Een partij die het niet eens is met deze uitspraak, kan een hogerberoepschrift sturen naar de Centrale Raad van Beroep waarin wordt uitgelegd waarom deze partij het niet eens is met deze uitspraak. Het hogerberoepschrift moet worden ingediend binnen zes weken na de dag waarop deze uitspraak is verzonden.
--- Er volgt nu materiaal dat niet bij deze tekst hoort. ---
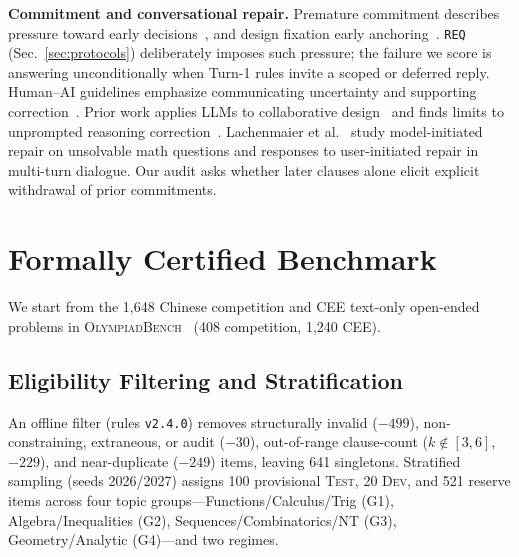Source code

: \documentclass[conference,letterpaper,10pt]{IEEEtran}
\newcommand{\pREQ}{\texttt{REQ}}
\begin{document}
\textbf{Commitment and conversational repair.} Premature commitment describes pressure toward early decisions~\cite{ref23,ref24}, and design fixation early anchoring~\cite{ref25}. \pREQ{} (Sec.~\ref{sec:protocols}) deliberately imposes such pressure; the failure we score is answering unconditionally when Turn-1 rules invite a scoped or deferred reply. Human--AI guidelines emphasize communicating uncertainty and supporting correction~\cite{ref7,ref14,ref15}. Prior work applies LLMs to collaborative design~\cite{ref21} and finds limits to unprompted reasoning correction~\cite{ref26}. Lachenmaier et al.~\cite{ref30} study model-initiated repair on unsolvable math questions and responses to user-initiated repair in multi-turn dialogue. Our audit asks whether later clauses alone elicit explicit withdrawal of prior commitments.

\section{Formally Certified Benchmark}\label{sec:benchmark}

We start from the 1,648 Chinese competition and CEE text-only open-ended problems in \textsc{OlympiadBench}~\cite{ref6} (408 competition, 1,240 CEE).

\subsection{Eligibility Filtering and Stratification}
An offline filter (rules \texttt{v2.4.0}) removes structurally invalid ($-499$), non-constraining, extraneous, or audit ($-30$), out-of-range clause-count ($k{\notin}[3,6]$, $-229$), and near-duplicate ($-249$) items, leaving 641 singletons. Stratified sampling (seeds 2026/2027) assigns 100 provisional \textsc{Test}, 20 \textsc{Dev}, and 521 reserve items across four topic groups---Functions/Calculus/Trig (G1), Algebra/Inequalities (G2), Sequences/Combinatorics/NT (G3), Geometry/Analytic (G4)---and two regimes.
\end{document}
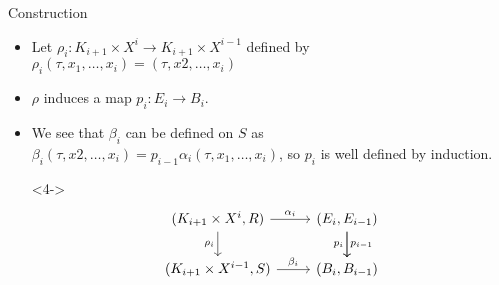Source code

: \documentclass{beamer}
\theoremstyle{definition}
\begin{document}
\begin{frame}[fragile]
\begin{block}{Construction}
\begin{itemize}
\item<1-> Let $\rho_i:K_{i+1}\times X^i\to K_{i+1}\times X^{i-1}$ defined by $\rho_i(\tau,x_1,\dots,x_i)=(\tau,x2,\dots,x_i)$ %
\item<2-> $\rho$ induces a map $p_i:E_i\to B_i$.
\item<3-> We see that $\beta_i$ can be defined on $S$ as $\beta_i(\tau,x2,\dots,x_i)=p_{i-1}\alpha_i(\tau,x_1,\dots,x_i)$, so $p_i$ is well defined by induction. %
\item[]<4->
\[
\begin{tikzcd}
(K_{i+1}\times X^i,R)\arrow[r,"\alpha_i"]\arrow[d,"\rho_i"'] &(E_i,E_{i-1})\arrow[d,"p_{i-1}"]\arrow[d,"p_i"']\\
(K_{i+1}\times X^{i-1},S)\arrow[r, "\beta_i"] & (B_i,B_{i-1})
\end{tikzcd}
\]

\end{itemize}
\end{block}
\end{frame}
\end{document}
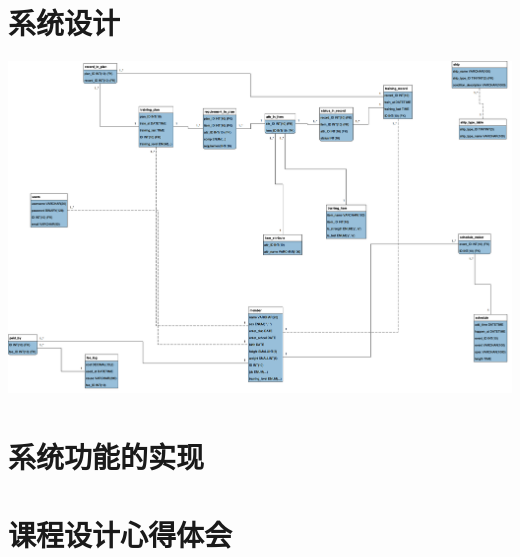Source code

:\section{系统设计}

\newpage

\newpage
\includegraphics[width=\textwidth]{figure/relation-schema}


\section{系统功能的实现}

\section{课程设计心得体会}











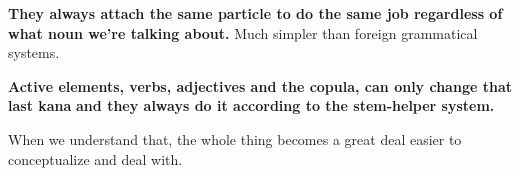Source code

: {\bf They always attach the same particle to do the same job regardless of what noun we're talking about.} Much simpler than foreign grammatical systems.

{\bf Active elements, verbs, adjectives and the copula, can only change that last kana} {\bf and they always do it according to the stem-helper system.}

When we understand that, the whole thing becomes a great deal easier to conceptualize and deal with.

{}

\stopsectionlevel

\stopsectionlevel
Kan de indiener de behandeling van het hoger beroep niet afwachten, omdat de zaak spoed heeft, dan kan de indiener de voorzieningenrechter van de Centrale Raad van Beroep vragen om een voorlopige voorziening (een tijdelijke maatregel) te treffen.

Bijlage

Op grond van artikel 17, eerste lid, van de Participatiewet doet de belanghebbende aan het college op verzoek of onverwijld uit eigen beweging mededeling van alle feiten en omstandigheden waarvan hem redelijkerwijs duidelijk moet zijn dat zij van invloed kunnen zijn op zijn arbeidsinschakeling of het recht op bijstand.
Op grond van artikel 54, derde lid, onder a van de Participatiewet, voor zover hier van belang, herziet het college, onverminderd het elders in deze wet bepaalde terzake van herziening of intrekking van een besluit tot toekenning van bijstand en terzake van weigering van bijstand, een dergelijk besluit of trekt het in indien het niet of niet behoorlijk nakomen van de verplichting bedoeld in artikel 17, eerste lid heeft geleid tot het ten onrechte of tot een te hoog bedrag verlenen van bijstand.
Op grond van artikel 58, eerste lid, van de Participatiewet vordert het college van de gemeente die de bijstand heeft verleend de kosten van bijstand terug, voor zover de bijstand ten onrechte of tot een te hoog bedrag is ontvangen als gevolg van het niet of niet behoorlijk nakomen van de verplichting, bedoeld in artikel 17, eerste lid, of de verplichtingen, bedoeld in artikel 30c, tweede en derde lid, van de Wet structuur uitvoeringsorganisatie werk en inkomen.
Op grond van het achtste lid kan het college, indien daarvoor dringende redenen aanwezig zijn, besluiten geheel of gedeeltelijk van terugvordering af te zien.